En définitive, le temps pour les entreprises de s’adapter au nouvel environnement productif défendu par le Front de Gauche, ce coût – évalué entre 6 et 10 milliards d’euros – sera financé indirectement par les plus grandes entreprises, le desserrement des contraintes du crédit et la réforme de la législation de la sous-traitance. Par ailleurs, nous aiderons les TPE-PME à sortir de la dépendance vis-à-vis des grands groupes qui leurs imposent des conditions économiques intenables.
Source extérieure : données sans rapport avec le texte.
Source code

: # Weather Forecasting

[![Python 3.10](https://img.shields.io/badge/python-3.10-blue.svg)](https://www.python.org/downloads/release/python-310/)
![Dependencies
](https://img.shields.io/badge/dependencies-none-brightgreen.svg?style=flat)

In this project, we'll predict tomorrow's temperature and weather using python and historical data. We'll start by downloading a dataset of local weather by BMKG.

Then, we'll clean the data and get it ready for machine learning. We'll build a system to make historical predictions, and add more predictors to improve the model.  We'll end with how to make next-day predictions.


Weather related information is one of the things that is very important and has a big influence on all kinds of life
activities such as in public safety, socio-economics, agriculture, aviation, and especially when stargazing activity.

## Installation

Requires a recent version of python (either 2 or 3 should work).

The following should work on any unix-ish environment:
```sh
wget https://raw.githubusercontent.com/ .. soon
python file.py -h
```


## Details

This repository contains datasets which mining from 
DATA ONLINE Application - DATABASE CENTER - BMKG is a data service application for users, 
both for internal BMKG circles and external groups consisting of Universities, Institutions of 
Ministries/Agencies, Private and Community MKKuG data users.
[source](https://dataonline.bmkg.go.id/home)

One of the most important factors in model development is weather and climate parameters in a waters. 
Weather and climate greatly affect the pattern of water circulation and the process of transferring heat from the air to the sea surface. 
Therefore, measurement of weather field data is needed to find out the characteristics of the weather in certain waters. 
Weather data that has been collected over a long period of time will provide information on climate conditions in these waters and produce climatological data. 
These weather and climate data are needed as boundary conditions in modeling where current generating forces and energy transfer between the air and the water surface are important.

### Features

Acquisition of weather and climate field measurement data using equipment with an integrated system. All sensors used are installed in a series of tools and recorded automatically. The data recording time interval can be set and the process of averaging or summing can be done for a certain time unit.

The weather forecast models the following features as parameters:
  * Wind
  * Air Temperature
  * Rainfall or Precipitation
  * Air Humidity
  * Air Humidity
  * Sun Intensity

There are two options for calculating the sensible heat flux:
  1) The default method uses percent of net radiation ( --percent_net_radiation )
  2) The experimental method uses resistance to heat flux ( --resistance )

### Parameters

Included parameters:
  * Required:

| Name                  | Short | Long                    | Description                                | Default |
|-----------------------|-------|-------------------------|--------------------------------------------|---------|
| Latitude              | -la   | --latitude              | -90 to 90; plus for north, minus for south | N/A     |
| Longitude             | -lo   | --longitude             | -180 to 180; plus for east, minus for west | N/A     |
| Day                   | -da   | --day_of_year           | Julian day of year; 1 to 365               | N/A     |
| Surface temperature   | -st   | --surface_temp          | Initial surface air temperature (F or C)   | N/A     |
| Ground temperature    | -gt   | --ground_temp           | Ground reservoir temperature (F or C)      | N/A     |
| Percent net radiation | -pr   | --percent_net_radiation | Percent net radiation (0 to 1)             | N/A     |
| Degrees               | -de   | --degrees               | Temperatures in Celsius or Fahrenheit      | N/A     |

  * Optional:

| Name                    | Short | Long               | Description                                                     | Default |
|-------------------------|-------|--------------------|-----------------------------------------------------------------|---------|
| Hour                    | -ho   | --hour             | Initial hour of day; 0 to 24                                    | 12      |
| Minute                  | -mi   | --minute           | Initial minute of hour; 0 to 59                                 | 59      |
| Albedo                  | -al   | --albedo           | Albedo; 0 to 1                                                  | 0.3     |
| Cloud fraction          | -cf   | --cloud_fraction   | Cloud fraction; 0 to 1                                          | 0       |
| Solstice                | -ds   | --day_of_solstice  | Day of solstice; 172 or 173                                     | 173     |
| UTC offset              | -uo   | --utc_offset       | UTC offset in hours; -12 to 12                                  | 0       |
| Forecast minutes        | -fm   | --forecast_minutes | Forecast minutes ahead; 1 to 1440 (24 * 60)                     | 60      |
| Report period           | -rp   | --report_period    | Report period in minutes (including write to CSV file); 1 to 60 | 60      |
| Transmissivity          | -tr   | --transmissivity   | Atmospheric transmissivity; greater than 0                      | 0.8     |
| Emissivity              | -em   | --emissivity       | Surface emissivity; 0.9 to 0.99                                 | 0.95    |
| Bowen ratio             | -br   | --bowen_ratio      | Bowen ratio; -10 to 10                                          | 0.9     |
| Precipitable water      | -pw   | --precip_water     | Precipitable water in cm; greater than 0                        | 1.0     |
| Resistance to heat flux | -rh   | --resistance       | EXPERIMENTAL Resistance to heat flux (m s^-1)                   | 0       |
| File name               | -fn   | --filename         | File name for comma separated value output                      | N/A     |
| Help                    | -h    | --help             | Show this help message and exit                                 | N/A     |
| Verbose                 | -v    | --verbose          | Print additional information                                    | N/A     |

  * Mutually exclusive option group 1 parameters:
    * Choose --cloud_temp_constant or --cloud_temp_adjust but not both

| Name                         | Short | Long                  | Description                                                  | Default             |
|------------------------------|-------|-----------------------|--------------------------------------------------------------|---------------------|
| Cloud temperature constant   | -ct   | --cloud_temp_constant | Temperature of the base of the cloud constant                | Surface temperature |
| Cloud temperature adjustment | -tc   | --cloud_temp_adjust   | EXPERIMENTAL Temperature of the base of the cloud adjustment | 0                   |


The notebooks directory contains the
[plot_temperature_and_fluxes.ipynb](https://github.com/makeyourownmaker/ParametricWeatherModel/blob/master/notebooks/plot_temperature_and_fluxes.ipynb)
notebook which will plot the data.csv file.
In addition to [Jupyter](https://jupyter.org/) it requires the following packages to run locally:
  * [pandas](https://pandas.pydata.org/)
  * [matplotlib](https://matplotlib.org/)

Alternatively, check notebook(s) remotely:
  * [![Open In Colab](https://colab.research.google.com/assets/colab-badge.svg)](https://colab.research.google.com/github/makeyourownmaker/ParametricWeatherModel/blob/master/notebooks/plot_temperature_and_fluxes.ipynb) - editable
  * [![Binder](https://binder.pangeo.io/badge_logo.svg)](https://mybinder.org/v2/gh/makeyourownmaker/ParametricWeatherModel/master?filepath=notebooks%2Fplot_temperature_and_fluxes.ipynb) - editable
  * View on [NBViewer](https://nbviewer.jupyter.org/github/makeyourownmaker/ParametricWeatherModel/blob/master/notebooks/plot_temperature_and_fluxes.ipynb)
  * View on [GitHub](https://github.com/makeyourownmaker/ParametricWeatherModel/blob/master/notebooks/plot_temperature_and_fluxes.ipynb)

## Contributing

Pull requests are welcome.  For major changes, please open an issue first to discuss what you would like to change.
Ces mesures auront davantage d’impact sur l’emploi et le bilan des TPE-PME que le recours systématique à des politiques d’allégement de charges généralisées et de baisse du coût du travail qui n’ont depuis les années Barre toujours pas fait la preuve de leur efficacité[4].

Guillaume Etievant, Secretaire National à l’économie du PG

Sandro Poli, Co-président de la Commission Economie du PG

Boris Bilia, Responsable du secteur Arguments du PG.


[1] Rapporteur général du Budget à l’Assemblée nationale, Gilles Carrez

[2] Données Banque de France

[3] DARES, Rapport de mai 2009 « Les salariés rémunérés sur la base du SMIC en 2006 ».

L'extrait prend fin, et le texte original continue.